Title : Unusual intracardiac mass beyond common sense
Intracardiac mass is relatively rare compared to in other organs. The nature of the mass directly determines the treatment plan and prognosis of patients. Generally speaking, it is not difficult for doctors to differentiate between tumour mass and intracardiac thrombus. Atrial thrombosis is more common in severe mitral stenosis. Ventricular thrombosis is often seen in ventricular aneurysm after myocardial infarction, and in patients with severe systolic dysfunction. We report two cases of unusual intracardiac thrombosis. One case was an 8-year-old boy with cough and fever for 13 days. A diagnosis of mycoplasma pneumonia was made based on laboratory test. A solid mass attached to chordae of tricuspid valve in RV was found from an otherwise normal echo study. The mass didn’t resolve after experimental thrombolytic treatment. Cardiac tumor was suspected and operation was successfully performed to remove it. Pathology diagnosis turned out to be a thrombus. The other case was a 34-year-old female with a history of dizziness, drowsiness and confusion for 3 days. MRI showed subacute multiple cerebral infarction. Echo study showed: cardiomegaly, LVEF18% and apical thrombus.
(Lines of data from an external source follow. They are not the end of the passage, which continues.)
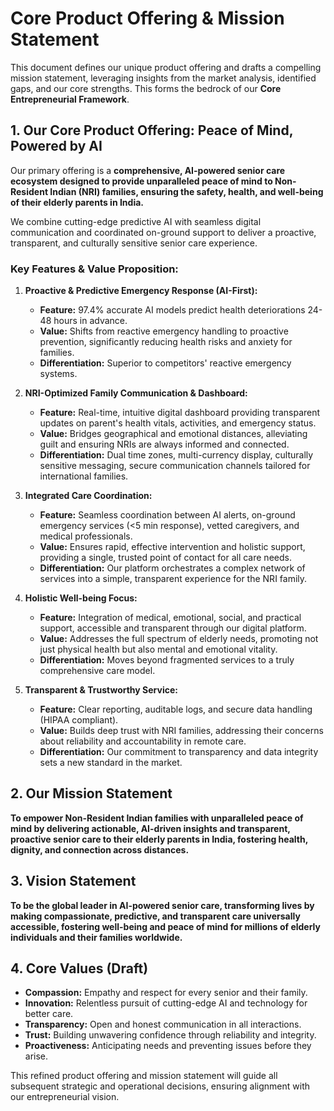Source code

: # Core Product Offering & Mission Statement

This document defines our unique product offering and drafts a compelling mission statement, leveraging insights from the market analysis, identified gaps, and our core strengths. This forms the bedrock of our **Core Entrepreneurial Framework**.

## 1. Our Core Product Offering: Peace of Mind, Powered by AI

Our primary offering is a **comprehensive, AI-powered senior care ecosystem designed to provide unparalleled peace of mind to Non-Resident Indian (NRI) families, ensuring the safety, health, and well-being of their elderly parents in India.**

We combine cutting-edge predictive AI with seamless digital communication and coordinated on-ground support to deliver a proactive, transparent, and culturally sensitive senior care experience.

### Key Features & Value Proposition:

1.  **Proactive & Predictive Emergency Response (AI-First):**
    *   **Feature:** 97.4% accurate AI models predict health deteriorations 24-48 hours in advance.
    *   **Value:** Shifts from reactive emergency handling to proactive prevention, significantly reducing health risks and anxiety for families.
    *   **Differentiation:** Superior to competitors' reactive emergency systems.

2.  **NRI-Optimized Family Communication & Dashboard:**
    *   **Feature:** Real-time, intuitive digital dashboard providing transparent updates on parent's health vitals, activities, and emergency status.
    *   **Value:** Bridges geographical and emotional distances, alleviating guilt and ensuring NRIs are always informed and connected.
    *   **Differentiation:** Dual time zones, multi-currency display, culturally sensitive messaging, secure communication channels tailored for international families.

3.  **Integrated Care Coordination:**
    *   **Feature:** Seamless coordination between AI alerts, on-ground emergency services (<5 min response), vetted caregivers, and medical professionals.
    *   **Value:** Ensures rapid, effective intervention and holistic support, providing a single, trusted point of contact for all care needs.
    *   **Differentiation:** Our platform orchestrates a complex network of services into a simple, transparent experience for the NRI family.

4.  **Holistic Well-being Focus:**
    *   **Feature:** Integration of medical, emotional, social, and practical support, accessible and transparent through our digital platform.
    *   **Value:** Addresses the full spectrum of elderly needs, promoting not just physical health but also mental and emotional vitality.
    *   **Differentiation:** Moves beyond fragmented services to a truly comprehensive care model.

5.  **Transparent & Trustworthy Service:**
    *   **Feature:** Clear reporting, auditable logs, and secure data handling (HIPAA compliant).
    *   **Value:** Builds deep trust with NRI families, addressing their concerns about reliability and accountability in remote care.
    *   **Differentiation:** Our commitment to transparency and data integrity sets a new standard in the market.

## 2. Our Mission Statement

**To empower Non-Resident Indian families with unparalleled peace of mind by delivering actionable, AI-driven insights and transparent, proactive senior care to their elderly parents in India, fostering health, dignity, and connection across distances.**

## 3. Vision Statement

**To be the global leader in AI-powered senior care, transforming lives by making compassionate, predictive, and transparent care universally accessible, fostering well-being and peace of mind for millions of elderly individuals and their families worldwide.**

## 4. Core Values (Draft)

*   **Compassion:** Empathy and respect for every senior and their family.
*   **Innovation:** Relentless pursuit of cutting-edge AI and technology for better care.
*   **Transparency:** Open and honest communication in all interactions.
*   **Trust:** Building unwavering confidence through reliability and integrity.
*   **Proactiveness:** Anticipating needs and preventing issues before they arise.

This refined product offering and mission statement will guide all subsequent strategic and operational decisions, ensuring alignment with our entrepreneurial vision.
She was originally diagnosed as dilated cardiomyopathy with left ventricular apical thrombosis, but laboratory test showed positive lupus anticoagulant test and dramatic changes within 3 months after treatment offered clue for other diagnosis. A possible antiphospholipid syndrome made the unusual clinical scenario more reasonable.
Audience take away:
- Some special infection, especially mycoplasma pneumonia, may trigger the auto immune system, which can make intracardiac thrombosis happen even in a heart with normal size and normal systolic function. Doctors should be aware of cardiac thrombosis possibility and associate laboratory tests should be included in such situation. Transient autoimmune antibodies, especially antiphospholipid antibodies, are associated with increased risk of a/v thrombosis.
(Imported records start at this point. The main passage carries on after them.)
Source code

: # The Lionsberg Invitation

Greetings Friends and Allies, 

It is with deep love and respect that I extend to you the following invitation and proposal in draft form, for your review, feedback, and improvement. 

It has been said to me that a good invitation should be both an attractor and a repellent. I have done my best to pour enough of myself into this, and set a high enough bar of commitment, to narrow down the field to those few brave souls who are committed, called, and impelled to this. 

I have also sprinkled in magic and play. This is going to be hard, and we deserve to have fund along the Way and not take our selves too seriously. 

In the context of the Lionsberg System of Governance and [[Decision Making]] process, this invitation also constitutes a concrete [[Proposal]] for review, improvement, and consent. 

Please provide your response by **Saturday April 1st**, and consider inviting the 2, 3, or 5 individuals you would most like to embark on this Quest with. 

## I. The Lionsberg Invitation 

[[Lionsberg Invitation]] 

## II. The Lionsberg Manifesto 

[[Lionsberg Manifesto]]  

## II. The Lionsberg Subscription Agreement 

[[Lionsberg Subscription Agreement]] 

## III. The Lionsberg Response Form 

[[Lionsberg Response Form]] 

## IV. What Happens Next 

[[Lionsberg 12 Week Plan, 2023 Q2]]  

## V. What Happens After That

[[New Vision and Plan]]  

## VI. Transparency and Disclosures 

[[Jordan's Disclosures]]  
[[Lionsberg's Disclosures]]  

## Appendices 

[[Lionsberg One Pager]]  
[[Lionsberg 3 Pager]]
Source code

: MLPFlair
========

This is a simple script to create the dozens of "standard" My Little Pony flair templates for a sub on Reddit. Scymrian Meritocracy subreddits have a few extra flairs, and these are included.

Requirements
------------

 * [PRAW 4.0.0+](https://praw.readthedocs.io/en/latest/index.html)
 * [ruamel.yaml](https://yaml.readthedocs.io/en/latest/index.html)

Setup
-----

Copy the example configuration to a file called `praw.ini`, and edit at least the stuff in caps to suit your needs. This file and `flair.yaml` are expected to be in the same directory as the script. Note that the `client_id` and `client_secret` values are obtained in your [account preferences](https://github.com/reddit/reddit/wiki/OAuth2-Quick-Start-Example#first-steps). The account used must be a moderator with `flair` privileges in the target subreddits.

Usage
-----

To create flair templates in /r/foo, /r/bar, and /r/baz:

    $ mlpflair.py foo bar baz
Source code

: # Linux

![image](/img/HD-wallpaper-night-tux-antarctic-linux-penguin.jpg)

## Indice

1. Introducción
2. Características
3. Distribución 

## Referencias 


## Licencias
- Antiphospholipid syndrome (APS) is a systemic autoimmune disease defined by thrombotic or obstetrical events that occur in patients with persistent antiphospholipid antibodies. Vascular thrombosis can be documented as one or more episodes of arterial, venous or small vessel thrombosis in any tissue. Dilated cardiomyopathy like condition is a rare cardiac manifestation of APS.
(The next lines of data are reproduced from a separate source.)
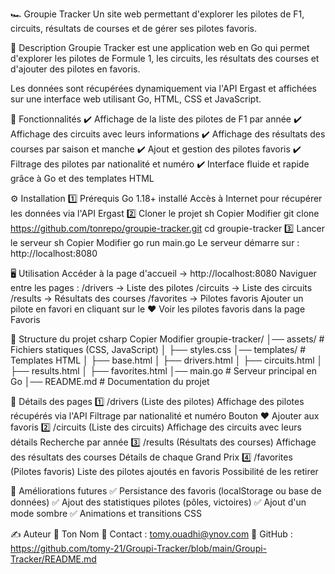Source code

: 🏎️ Groupie Tracker
Un site web permettant d'explorer les pilotes de F1, circuits, résultats de courses et de gérer ses pilotes favoris.


📖 Description
Groupie Tracker est une application web en Go qui permet d'explorer les pilotes de Formule 1, les circuits, les résultats des courses et d'ajouter des pilotes en favoris.

Les données sont récupérées dynamiquement via l'API Ergast et affichées sur une interface web utilisant Go, HTML, CSS et JavaScript.


🚀 Fonctionnalités
✔️ Affichage de la liste des pilotes de F1 par année
✔️ Affichage des circuits avec leurs informations
✔️ Affichage des résultats des courses par saison et manche
✔️ Ajout et gestion des pilotes favoris
✔️ Filtrage des pilotes par nationalité et numéro
✔️ Interface fluide et rapide grâce à Go et des templates HTML


⚙️ Installation
1️⃣ Prérequis
Go 1.18+ installé
Accès à Internet pour récupérer les données via l'API Ergast
2️⃣ Cloner le projet
sh
Copier
Modifier
git clone https://github.com/tonrepo/groupie-tracker.git
cd groupie-tracker
3️⃣ Lancer le serveur
sh
Copier
Modifier
go run main.go
Le serveur démarre sur : http://localhost:8080


🖥 Utilisation
Accéder à la page d'accueil → http://localhost:8080
Naviguer entre les pages :
/drivers → Liste des pilotes
/circuits → Liste des circuits
/results → Résultats des courses
/favorites → Pilotes favoris
Ajouter un pilote en favori en cliquant sur le ❤️
Voir les pilotes favoris dans la page Favoris



📂 Structure du projet
csharp
Copier
Modifier
groupie-tracker/
│── assets/                     # Fichiers statiques (CSS, JavaScript)
│   ├── styles.css
│── templates/                   # Templates HTML
│   ├── base.html
│   ├── drivers.html
│   ├── circuits.html
│   ├── results.html
│   ├── favorites.html
│── main.go                      # Serveur principal en Go
│── README.md                    # Documentation du projet


📄 Détails des pages
1️⃣ /drivers (Liste des pilotes)
Affichage des pilotes récupérés via l'API
Filtrage par nationalité et numéro
Bouton ❤️ Ajouter aux favoris
2️⃣ /circuits (Liste des circuits)
Affichage des circuits avec leurs détails
Recherche par année
3️⃣ /results (Résultats des courses)
Affichage des résultats des courses
Détails de chaque Grand Prix
4️⃣ /favorites (Pilotes favoris)
Liste des pilotes ajoutés en favoris
Possibilité de les retirer


🔮 Améliorations futures
✅ Persistance des favoris (localStorage ou base de données)
✅ Ajout des statistiques pilotes (pôles, victoires)
✅ Ajout d'un mode sombre
✅ Animations et transitions CSS


✍️ Auteur
👤 Ton Nom
📧 Contact : tomy.ouadhi@ynov.com
🔗 GitHub : https://github.com/tomy-21/Groupi-Tracker/blob/main/Groupi-Tracker/README.md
- Dramatic response to anticoagulants, steroids can be observed in severe APS cases. This helps to differentiate APS to common dilated cardiomyopathy.
- In patients with obstetrical and thrombotic events APS is often easily of concern. However it is often ignored and underdiagnosed in dilated cardiomyopathy like condition with intracardiac thrombosis.
- Lessons learned from these cases would help cardiologists to achieve early correct diagnosis and better outcome of the patients.